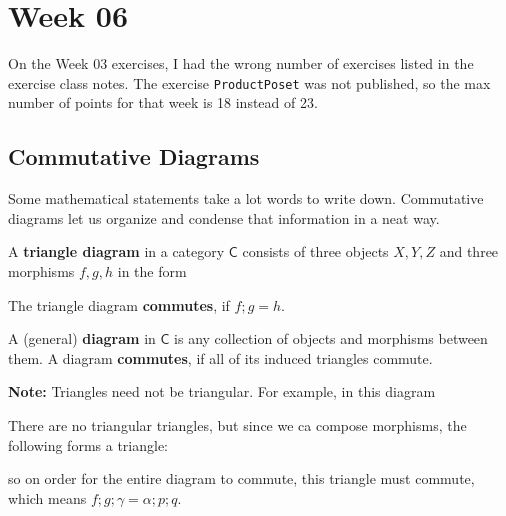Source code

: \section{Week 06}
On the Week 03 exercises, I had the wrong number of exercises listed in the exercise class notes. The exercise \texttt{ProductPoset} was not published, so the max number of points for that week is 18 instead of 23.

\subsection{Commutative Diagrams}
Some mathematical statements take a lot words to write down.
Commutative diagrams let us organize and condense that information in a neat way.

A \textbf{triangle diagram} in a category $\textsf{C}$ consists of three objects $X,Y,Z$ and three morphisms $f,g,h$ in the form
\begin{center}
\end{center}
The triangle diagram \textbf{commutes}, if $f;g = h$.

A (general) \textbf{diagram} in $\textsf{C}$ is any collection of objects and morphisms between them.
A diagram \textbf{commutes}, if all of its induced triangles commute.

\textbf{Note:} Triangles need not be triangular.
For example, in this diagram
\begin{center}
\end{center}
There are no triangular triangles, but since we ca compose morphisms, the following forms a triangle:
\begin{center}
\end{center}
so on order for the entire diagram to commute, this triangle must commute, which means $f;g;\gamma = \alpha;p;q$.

_ _ _ _

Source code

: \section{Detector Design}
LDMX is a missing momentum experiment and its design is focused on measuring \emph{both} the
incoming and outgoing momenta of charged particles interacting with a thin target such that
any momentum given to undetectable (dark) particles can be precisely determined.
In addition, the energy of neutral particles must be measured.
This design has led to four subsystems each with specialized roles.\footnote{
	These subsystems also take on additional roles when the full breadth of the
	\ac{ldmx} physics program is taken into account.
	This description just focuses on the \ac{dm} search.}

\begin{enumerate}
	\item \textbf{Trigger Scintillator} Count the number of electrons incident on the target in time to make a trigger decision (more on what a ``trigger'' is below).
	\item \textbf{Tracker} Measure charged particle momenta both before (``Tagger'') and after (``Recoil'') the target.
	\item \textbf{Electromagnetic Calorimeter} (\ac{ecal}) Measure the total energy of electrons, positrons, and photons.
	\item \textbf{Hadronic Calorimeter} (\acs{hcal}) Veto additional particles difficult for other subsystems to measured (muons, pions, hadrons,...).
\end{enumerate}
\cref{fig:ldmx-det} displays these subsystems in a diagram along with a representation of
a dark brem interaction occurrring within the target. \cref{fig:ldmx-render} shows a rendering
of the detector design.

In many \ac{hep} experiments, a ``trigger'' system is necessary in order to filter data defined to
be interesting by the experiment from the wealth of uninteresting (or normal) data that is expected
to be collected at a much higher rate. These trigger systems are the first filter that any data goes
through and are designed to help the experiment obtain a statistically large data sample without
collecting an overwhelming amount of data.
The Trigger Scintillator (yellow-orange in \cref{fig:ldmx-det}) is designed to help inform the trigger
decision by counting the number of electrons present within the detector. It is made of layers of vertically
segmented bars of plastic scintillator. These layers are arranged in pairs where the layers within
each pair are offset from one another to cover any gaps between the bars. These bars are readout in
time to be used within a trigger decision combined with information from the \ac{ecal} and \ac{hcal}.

_ _ _ _

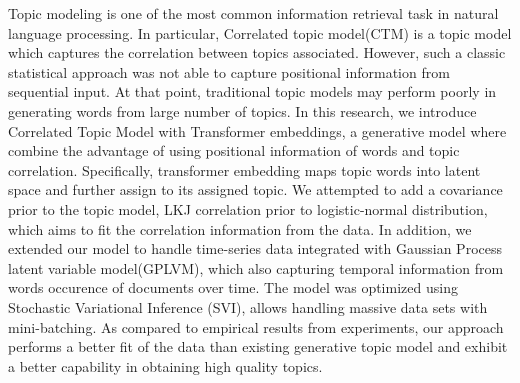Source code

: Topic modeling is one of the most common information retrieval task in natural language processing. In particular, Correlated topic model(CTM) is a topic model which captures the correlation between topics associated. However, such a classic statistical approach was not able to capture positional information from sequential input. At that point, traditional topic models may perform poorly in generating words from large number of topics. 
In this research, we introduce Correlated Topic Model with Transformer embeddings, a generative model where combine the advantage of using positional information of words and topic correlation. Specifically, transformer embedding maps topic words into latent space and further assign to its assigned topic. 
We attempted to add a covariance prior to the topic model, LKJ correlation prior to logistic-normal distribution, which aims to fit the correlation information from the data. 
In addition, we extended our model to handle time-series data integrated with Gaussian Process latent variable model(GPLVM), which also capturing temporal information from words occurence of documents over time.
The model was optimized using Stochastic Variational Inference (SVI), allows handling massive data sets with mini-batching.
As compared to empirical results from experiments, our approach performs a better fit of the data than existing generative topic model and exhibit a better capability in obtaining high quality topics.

_ _ _ _

ACTIVITY » Using the entries above, extract exactly the span from the line with "The model was" to the line with "As compared to", both lines included; leave out everything else.

REPLY »
The model was optimized using Stochastic Variational Inference (SVI), allows handling massive data sets with mini-batching.
As compared to empirical results from experiments, our approach performs a better fit of the data than existing generative topic model and exhibit a better capability in obtaining high quality topics.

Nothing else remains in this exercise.